Auto di rom in fuga si schianta Muore una donna, sei feriti

29 Novembre 2014

La vittima è Elena Di Rocco di Giulianova, 43 anni: viaggiava nella macchina guidata dal fratello che dopo aver incrociato i carabinieri ha travolto una vettura sulla corsia opposta con 3 persone a bordo

CAMPLI. E’ morta nell’auto guidata dal fratello e lanciata a folle corsa sulla strada dopo aver incrociato una pattuglia dei carabinieri. Elena Di Rocco, 43enne rom,di Giulianova, è deceduta nel reparto di rianimazione dell’ospedale Val Vibrata di Sant’Omero tre ore dopo l’incidente in cui la macchina su cui viaggiava come passeggera si è schiantata contro un’altra vettura che procedeva in senso opposto.

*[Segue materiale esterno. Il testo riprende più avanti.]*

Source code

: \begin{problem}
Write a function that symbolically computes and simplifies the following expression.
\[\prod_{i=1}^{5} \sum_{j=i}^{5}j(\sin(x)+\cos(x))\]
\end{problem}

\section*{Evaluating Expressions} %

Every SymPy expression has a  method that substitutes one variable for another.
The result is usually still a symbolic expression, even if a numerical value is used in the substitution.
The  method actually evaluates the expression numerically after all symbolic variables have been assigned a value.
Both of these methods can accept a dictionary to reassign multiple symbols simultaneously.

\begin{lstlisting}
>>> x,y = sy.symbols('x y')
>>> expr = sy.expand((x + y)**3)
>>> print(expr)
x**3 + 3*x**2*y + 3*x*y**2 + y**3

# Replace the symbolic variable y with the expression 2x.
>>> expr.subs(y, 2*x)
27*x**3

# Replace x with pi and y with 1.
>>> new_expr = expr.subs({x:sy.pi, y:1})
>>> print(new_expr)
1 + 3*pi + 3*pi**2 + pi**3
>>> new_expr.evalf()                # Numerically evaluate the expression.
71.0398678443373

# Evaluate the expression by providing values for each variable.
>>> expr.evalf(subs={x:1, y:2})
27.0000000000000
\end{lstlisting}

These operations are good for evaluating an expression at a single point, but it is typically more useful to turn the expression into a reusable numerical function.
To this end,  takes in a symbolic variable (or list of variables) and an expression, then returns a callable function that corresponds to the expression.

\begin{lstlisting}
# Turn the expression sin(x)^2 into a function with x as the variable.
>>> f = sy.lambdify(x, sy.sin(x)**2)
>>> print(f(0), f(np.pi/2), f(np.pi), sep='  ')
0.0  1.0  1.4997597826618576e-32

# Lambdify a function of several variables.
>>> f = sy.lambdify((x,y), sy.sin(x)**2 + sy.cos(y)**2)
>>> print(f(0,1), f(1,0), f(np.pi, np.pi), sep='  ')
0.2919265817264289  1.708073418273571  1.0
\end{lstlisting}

Un violento scontro nella zona industriale di Floriano di Campli, sulla strada provinciale 17 che dalla frazione di Sant’Onofrio porta a Teramo.

I medici hanno cercato di bloccare l’emorragia toracica che occludeva i polmoni della donna che però non è riuscita a sopravvivere. Gli altri tre rom che viaggiavano su un vecchio modello di Lancia Y sono rimasti feriti. Tutti hanno una prognosi variabile da pochi giorni a qualche settimana. Dell’altra vettura, su cui viaggiava una famiglia di tre persone di Sant’Omero, ad avere avuto la peggio è stata G.O.,una donna di 46 anni, che ha riportato la frattura di perone e tibia. Ma le sue condizioni non sono gravi. Lievemente feriti anche il marito e la figlia 17enne. Gli altri rom che viaggiavano sull’utilitaria sono stati trasferiti in ambulanza all’ospedale di Sant’Omero e al Mazzini di Teramo.

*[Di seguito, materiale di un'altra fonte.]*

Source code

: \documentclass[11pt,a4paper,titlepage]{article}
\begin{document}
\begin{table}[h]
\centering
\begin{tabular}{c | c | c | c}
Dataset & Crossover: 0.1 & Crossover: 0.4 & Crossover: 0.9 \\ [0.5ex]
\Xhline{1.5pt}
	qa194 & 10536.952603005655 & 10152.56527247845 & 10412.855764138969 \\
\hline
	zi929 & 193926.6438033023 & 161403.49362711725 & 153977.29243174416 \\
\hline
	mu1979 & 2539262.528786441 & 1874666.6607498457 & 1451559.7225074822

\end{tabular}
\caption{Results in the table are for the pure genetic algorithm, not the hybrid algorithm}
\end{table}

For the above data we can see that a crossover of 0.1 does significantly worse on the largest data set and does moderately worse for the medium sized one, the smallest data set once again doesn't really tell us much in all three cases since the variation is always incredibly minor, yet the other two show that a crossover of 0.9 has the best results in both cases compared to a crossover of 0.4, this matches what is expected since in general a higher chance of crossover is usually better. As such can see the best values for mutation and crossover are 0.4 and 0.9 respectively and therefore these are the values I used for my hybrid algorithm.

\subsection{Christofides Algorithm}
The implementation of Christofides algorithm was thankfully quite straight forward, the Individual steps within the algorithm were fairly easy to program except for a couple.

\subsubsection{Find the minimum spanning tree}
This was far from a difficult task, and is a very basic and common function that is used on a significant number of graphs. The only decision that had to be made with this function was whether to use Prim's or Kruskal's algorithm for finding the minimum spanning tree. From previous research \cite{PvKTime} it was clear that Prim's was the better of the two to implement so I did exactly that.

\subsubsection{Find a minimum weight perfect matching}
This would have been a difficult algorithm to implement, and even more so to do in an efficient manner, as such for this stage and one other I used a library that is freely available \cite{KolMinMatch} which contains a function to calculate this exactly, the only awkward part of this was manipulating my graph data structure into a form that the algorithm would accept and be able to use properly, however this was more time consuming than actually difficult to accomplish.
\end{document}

Al Val Vibrata, una delle donne rimaste coinvolte nello scontro e che viaggiava sulla Lancia Y ha fatto perdere le proprie tracce mentre attendeva di essere sottoposta agli esami radiografici. I carabinieri della stazione di Campli diretti dal luogotenente Marino Capponi e quelli della compagnia di Alba Adriatica, agli ordini del capitano Raffaele Iacuzio, stanno vagliando la posizione dei nomadi. Da capire le motivazioni che hanno portato il conducente della Lancia Y a fare la manovra dopo aver incrociato la pattuglia dei carabinieri. I militari che stavano svolgendo un controllo con il Noe in prossimità di un’autodemolizione, infatti, avevano incrociato la macchina con i rom che procedeva in senso opposto. Improvvisamente il conducente, D.D.R di 46 anni, ha pigiato sull’acceleratore quasi a voler seminare la pattuglia. Perché? La piccola utilitaria che procedeva in direzione Villa Ricci, in curva, ha invaso la corsia schiantandosi quasi frontalmente contro la Fiat Bravo su cui viaggiava la famiglia di Sant’Omero. L’impatto è stato tremendo tanto che il motore della Lancia Y è schizzato fuori finendo a circa 50 metri dal luogo dell’impatto. La Lancia Y è stata perquisita ed ha dato esito negativo. Restano i perché della fuga in auto che, dopo aver zigzagato per qualche centinaio di metri, si è schiantata contro la Fiat Bravo. Il pm di turno Luca Sciarretta ha disposto l’autopsia sul corpo della Di Rocco mentre il conducente della Lancia Y rischia l’accusa di omicidio colposo. Agli ospedali di Teramo e Sant’Omero sono stati vissuti attimi di dolore ma anche di tensione tanto che sono dovuti intervenire i carabinieri a presidiare il pronto soccorso “assediato” da decine di rom. La vittima era la figlia di Fiorello, conosciuto capoclan giuliese deceduto l’anno scorso.